<<<<

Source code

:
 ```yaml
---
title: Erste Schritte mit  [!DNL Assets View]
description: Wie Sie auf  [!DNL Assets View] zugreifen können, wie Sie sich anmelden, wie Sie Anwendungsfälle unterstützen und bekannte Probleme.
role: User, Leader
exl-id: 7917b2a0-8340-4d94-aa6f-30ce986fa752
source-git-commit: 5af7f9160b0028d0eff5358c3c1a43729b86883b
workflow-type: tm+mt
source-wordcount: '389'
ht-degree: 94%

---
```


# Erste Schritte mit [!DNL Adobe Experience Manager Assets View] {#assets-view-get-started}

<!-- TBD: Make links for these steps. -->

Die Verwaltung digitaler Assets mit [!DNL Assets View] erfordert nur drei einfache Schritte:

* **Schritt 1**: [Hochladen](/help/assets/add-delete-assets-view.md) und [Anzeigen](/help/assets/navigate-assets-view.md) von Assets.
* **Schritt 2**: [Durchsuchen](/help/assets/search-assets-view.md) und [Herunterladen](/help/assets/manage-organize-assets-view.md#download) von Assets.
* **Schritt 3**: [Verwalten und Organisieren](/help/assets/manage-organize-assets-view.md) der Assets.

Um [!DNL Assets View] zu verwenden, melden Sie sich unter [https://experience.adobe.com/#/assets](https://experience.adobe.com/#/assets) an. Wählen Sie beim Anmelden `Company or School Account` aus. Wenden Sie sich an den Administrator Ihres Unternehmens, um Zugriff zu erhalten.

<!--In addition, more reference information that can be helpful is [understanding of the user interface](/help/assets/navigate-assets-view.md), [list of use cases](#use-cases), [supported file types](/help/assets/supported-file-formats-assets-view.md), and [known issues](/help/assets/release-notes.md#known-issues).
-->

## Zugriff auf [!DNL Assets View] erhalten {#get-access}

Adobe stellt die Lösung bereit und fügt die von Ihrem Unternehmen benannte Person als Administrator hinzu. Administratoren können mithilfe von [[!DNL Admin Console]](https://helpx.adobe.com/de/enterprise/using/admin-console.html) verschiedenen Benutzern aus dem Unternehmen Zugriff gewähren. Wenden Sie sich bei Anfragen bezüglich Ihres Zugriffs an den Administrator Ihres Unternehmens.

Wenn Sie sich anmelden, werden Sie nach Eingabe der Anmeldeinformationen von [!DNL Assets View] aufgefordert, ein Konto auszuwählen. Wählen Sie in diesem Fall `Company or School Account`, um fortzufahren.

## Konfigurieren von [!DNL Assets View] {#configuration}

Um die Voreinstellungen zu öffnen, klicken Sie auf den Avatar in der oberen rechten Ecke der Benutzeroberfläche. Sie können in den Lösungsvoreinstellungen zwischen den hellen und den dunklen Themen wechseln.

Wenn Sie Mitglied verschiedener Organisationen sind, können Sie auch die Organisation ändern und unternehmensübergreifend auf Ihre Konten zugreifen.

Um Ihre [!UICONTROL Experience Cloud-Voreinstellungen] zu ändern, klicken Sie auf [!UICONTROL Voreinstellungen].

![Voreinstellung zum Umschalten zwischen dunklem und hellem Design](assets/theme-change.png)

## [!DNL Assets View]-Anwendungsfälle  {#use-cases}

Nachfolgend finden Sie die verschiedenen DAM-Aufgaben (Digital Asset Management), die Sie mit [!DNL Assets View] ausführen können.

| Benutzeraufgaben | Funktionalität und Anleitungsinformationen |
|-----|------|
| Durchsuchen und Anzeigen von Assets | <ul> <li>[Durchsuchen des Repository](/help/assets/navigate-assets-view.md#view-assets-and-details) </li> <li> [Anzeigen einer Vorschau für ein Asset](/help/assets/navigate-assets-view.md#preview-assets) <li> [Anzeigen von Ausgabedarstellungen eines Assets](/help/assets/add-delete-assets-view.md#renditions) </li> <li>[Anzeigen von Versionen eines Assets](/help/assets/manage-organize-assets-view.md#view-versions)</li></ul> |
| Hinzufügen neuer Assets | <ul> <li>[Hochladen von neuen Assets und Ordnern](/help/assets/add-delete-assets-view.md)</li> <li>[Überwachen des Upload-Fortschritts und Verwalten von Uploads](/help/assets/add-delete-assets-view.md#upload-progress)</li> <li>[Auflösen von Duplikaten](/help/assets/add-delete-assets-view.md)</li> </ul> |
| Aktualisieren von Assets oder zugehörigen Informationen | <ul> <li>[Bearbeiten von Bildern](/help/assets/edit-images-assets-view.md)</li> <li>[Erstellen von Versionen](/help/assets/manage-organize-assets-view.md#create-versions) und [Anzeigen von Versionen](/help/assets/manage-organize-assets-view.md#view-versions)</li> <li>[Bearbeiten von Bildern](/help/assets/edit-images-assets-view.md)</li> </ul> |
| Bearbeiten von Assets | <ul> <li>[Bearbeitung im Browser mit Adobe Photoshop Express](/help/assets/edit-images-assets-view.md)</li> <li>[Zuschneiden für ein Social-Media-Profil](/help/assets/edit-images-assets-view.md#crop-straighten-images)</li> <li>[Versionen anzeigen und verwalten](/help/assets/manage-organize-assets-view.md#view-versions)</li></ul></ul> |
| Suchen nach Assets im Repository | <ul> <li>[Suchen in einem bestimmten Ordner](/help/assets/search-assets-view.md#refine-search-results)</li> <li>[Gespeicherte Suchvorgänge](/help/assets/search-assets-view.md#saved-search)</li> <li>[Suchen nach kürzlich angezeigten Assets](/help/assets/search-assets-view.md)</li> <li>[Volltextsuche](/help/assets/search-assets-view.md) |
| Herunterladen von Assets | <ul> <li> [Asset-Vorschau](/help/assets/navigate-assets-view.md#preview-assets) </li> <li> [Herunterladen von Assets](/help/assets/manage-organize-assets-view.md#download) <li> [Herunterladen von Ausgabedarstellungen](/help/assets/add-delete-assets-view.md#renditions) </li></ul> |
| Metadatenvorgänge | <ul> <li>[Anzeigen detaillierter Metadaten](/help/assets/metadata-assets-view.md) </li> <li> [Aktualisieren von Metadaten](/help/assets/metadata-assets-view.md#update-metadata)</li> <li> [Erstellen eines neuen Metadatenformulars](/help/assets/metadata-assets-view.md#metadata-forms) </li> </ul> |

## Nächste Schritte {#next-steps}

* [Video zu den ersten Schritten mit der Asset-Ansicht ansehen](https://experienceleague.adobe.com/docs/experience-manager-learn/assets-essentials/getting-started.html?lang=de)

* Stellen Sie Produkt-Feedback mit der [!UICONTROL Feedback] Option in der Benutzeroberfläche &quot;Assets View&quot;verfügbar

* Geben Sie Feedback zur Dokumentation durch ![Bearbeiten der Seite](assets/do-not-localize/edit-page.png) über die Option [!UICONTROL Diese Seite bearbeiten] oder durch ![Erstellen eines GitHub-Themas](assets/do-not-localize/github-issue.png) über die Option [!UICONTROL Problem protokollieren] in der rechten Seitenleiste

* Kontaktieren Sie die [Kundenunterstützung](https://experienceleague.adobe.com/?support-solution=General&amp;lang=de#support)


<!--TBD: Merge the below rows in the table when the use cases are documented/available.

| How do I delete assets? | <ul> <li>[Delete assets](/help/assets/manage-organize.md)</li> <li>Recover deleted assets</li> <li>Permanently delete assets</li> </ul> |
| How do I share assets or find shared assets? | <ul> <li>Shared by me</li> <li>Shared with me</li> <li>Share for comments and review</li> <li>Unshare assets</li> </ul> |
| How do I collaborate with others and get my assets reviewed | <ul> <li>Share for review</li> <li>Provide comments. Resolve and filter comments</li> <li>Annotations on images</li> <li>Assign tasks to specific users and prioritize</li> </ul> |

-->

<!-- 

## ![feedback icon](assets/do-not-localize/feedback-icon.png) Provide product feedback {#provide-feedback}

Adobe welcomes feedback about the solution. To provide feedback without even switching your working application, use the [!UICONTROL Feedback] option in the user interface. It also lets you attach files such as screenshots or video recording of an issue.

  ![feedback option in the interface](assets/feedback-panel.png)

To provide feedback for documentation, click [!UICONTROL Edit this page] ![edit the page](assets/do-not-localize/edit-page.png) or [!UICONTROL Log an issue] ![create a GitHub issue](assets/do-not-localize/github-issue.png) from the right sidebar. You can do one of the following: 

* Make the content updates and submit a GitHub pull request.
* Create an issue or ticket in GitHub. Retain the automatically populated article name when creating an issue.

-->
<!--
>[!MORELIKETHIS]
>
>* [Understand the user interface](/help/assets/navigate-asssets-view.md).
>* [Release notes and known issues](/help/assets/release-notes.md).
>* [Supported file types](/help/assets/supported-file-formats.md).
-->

>>>>

What to do ::
Copy out exactly the lines running from the line with "the user interface](/help/assets/navigate-asssets-view.md)." to the end of the records, inclusive.

Result of the exercise ::
>* [Understand the user interface](/help/assets/navigate-asssets-view.md).
>* [Release notes and known issues](/help/assets/release-notes.md).
>* [Supported file types](/help/assets/supported-file-formats.md).
-->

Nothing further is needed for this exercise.